Saved entries

▶

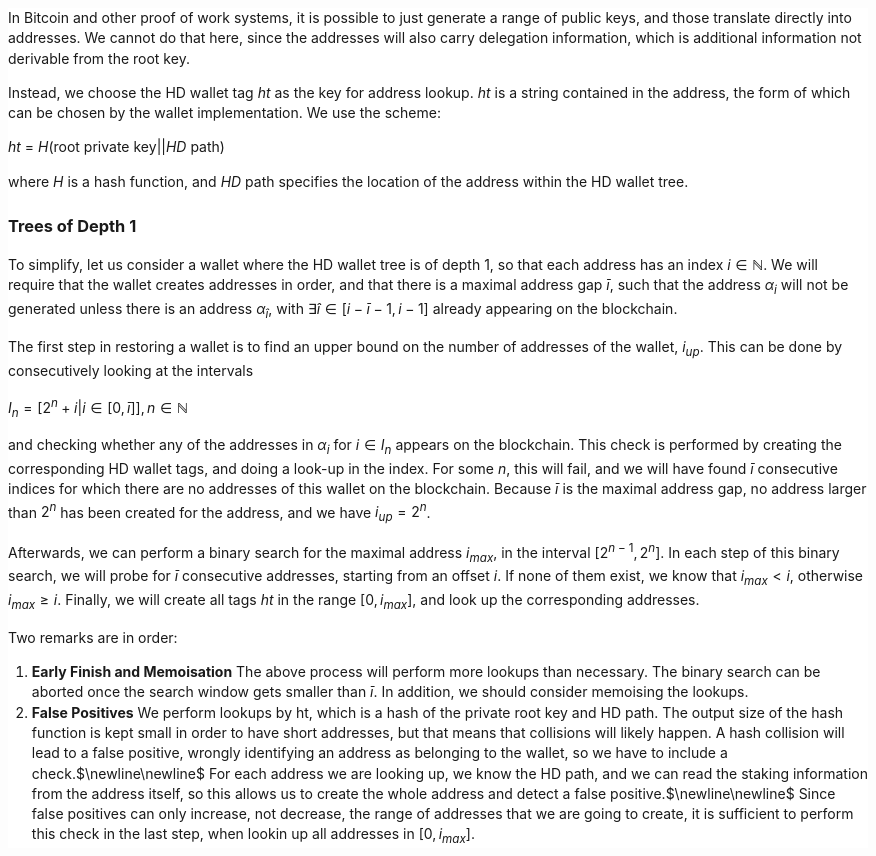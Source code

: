 In Bitcoin and other proof of work systems, it is possible to just generate a range of public keys, and those
translate directly into addresses. We cannot do that here, since the addresses will also carry delegation
information, which is additional information not derivable from the root key.

Instead, we choose the HD wallet tag $ht$ as the key for address lookup. $ht$ is a string contained in the
address, the form of which can be chosen by the wallet implementation. We use the scheme:

$ht$ = _$H$_(root private key||$HD$ path)

where $H$ is a hash function, and $HD$ path specifies the location of the address within the HD wallet tree.

### Trees of Depth 1

To simplify, let us consider a wallet where the HD wallet tree is of depth 1, so that
each address has an index $i \in \mathbb{N}$. We will require that the wallet creates addresses in
order, and that there is a maximal address gap $\bar{i}$, such that the address $\alpha_i$ will not be
generated unless there is an address $\alpha_{\hat{i}}$, with $\exists \hat{i} \in [i − \bar{i} − 1, i − 1]$ already
appearing on the blockchain.

The first step in restoring a wallet is to find an upper bound on the number of addresses
of the wallet, $i_{up}$. This can be done by consecutively looking at the intervals

$I_n = [2^n + i|i \in [0,\bar{i}]], n \in \mathbb{N}$

and checking whether any of the addresses in $\alpha_i$ for $i \in I_n$ appears on the blockchain.
This check is performed by creating the corresponding HD wallet tags, and doing a
look-up in the index. For some $n$, this will fail, and we will have found $\bar{i}$ consecutive
indices for which there are no addresses of this wallet on the blockchain. Because $\bar{i}$ is the
maximal address gap, no address larger than $2^n$ has been created for the address, and we have
$i_{up} = 2^n$.

Afterwards, we can perform a binary search for the maximal address $i_{max}$, in the interval
$[2^{n−1}, 2^n]$. In each step of this binary search, we will probe for $\bar{i}$ consecutive
addresses, starting from an offset $i$. If none of them exist, we know that $i_{max} < i$, otherwise
$i_{max} \geq i$. Finally, we will create all tags $ht$ in the range $[0, i_{max}]$, and look up the
corresponding addresses.

Two remarks are in order:

1. **Early Finish and Memoisation** The above process will perform more lookups than necessary.
The binary search can be aborted once the search window gets smaller than $\bar{i}$. In addition,
we should consider memoising the lookups.
2. **False Positives** We perform lookups by ht, which is a hash of the private root key and
HD path. The output size of the hash function is kept small in order to have short
addresses, but that means that collisions will likely happen. A hash collision will
lead to a false positive, wrongly identifying an address as belonging to the wallet,
so we have to include a check.$\newline\newline$
For each address we are looking up, we know the HD path, and we can read the
staking information from the address itself, so this allows us to create the whole
address and detect a false positive.$\newline\newline$
Since false positives can only increase, not decrease, the range of addresses that
we are going to create, it is sufficient to perform this check in the last step, when
lookin up all addresses in $[0, i_{max}]$.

◀

▶ Instructions for the task:
Restate the entries verbatim, without pictures.

▶ Solution for this exercise:
Source code

: In Bitcoin and other proof of work systems, it is possible to just generate a range of public keys, and those
translate directly into addresses. We cannot do that here, since the addresses will also carry delegation
information, which is additional information not derivable from the root key.

Instead, we choose the HD wallet tag $ht$ as the key for address lookup. $ht$ is a string contained in the
address, the form of which can be chosen by the wallet implementation. We use the scheme:

$ht$ = _$H$_(root private key||$HD$ path)

where $H$ is a hash function, and $HD$ path specifies the location of the address within the HD wallet tree.

### Trees of Depth 1

To simplify, let us consider a wallet where the HD wallet tree is of depth 1, so that
each address has an index $i \in \mathbb{N}$. We will require that the wallet creates addresses in
order, and that there is a maximal address gap $\bar{i}$, such that the address $\alpha_i$ will not be
generated unless there is an address $\alpha_{\hat{i}}$, with $\exists \hat{i} \in [i − \bar{i} − 1, i − 1]$ already
appearing on the blockchain.

The first step in restoring a wallet is to find an upper bound on the number of addresses
of the wallet, $i_{up}$. This can be done by consecutively looking at the intervals

$I_n = [2^n + i|i \in [0,\bar{i}]], n \in \mathbb{N}$

and checking whether any of the addresses in $\alpha_i$ for $i \in I_n$ appears on the blockchain.
This check is performed by creating the corresponding HD wallet tags, and doing a
look-up in the index. For some $n$, this will fail, and we will have found $\bar{i}$ consecutive
indices for which there are no addresses of this wallet on the blockchain. Because $\bar{i}$ is the
maximal address gap, no address larger than $2^n$ has been created for the address, and we have
$i_{up} = 2^n$.

Afterwards, we can perform a binary search for the maximal address $i_{max}$, in the interval
$[2^{n−1}, 2^n]$. In each step of this binary search, we will probe for $\bar{i}$ consecutive
addresses, starting from an offset $i$. If none of them exist, we know that $i_{max} < i$, otherwise
$i_{max} \geq i$. Finally, we will create all tags $ht$ in the range $[0, i_{max}]$, and look up the
corresponding addresses.

Two remarks are in order:

1. **Early Finish and Memoisation** The above process will perform more lookups than necessary.
The binary search can be aborted once the search window gets smaller than $\bar{i}$. In addition,
we should consider memoising the lookups.
2. **False Positives** We perform lookups by ht, which is a hash of the private root key and
HD path. The output size of the hash function is kept small in order to have short
addresses, but that means that collisions will likely happen. A hash collision will
lead to a false positive, wrongly identifying an address as belonging to the wallet,
so we have to include a check.$\newline\newline$
For each address we are looking up, we know the HD path, and we can read the
staking information from the address itself, so this allows us to create the whole
address and detect a false positive.$\newline\newline$
Since false positives can only increase, not decrease, the range of addresses that
we are going to create, it is sufficient to perform this check in the last step, when
lookin up all addresses in $[0, i_{max}]$.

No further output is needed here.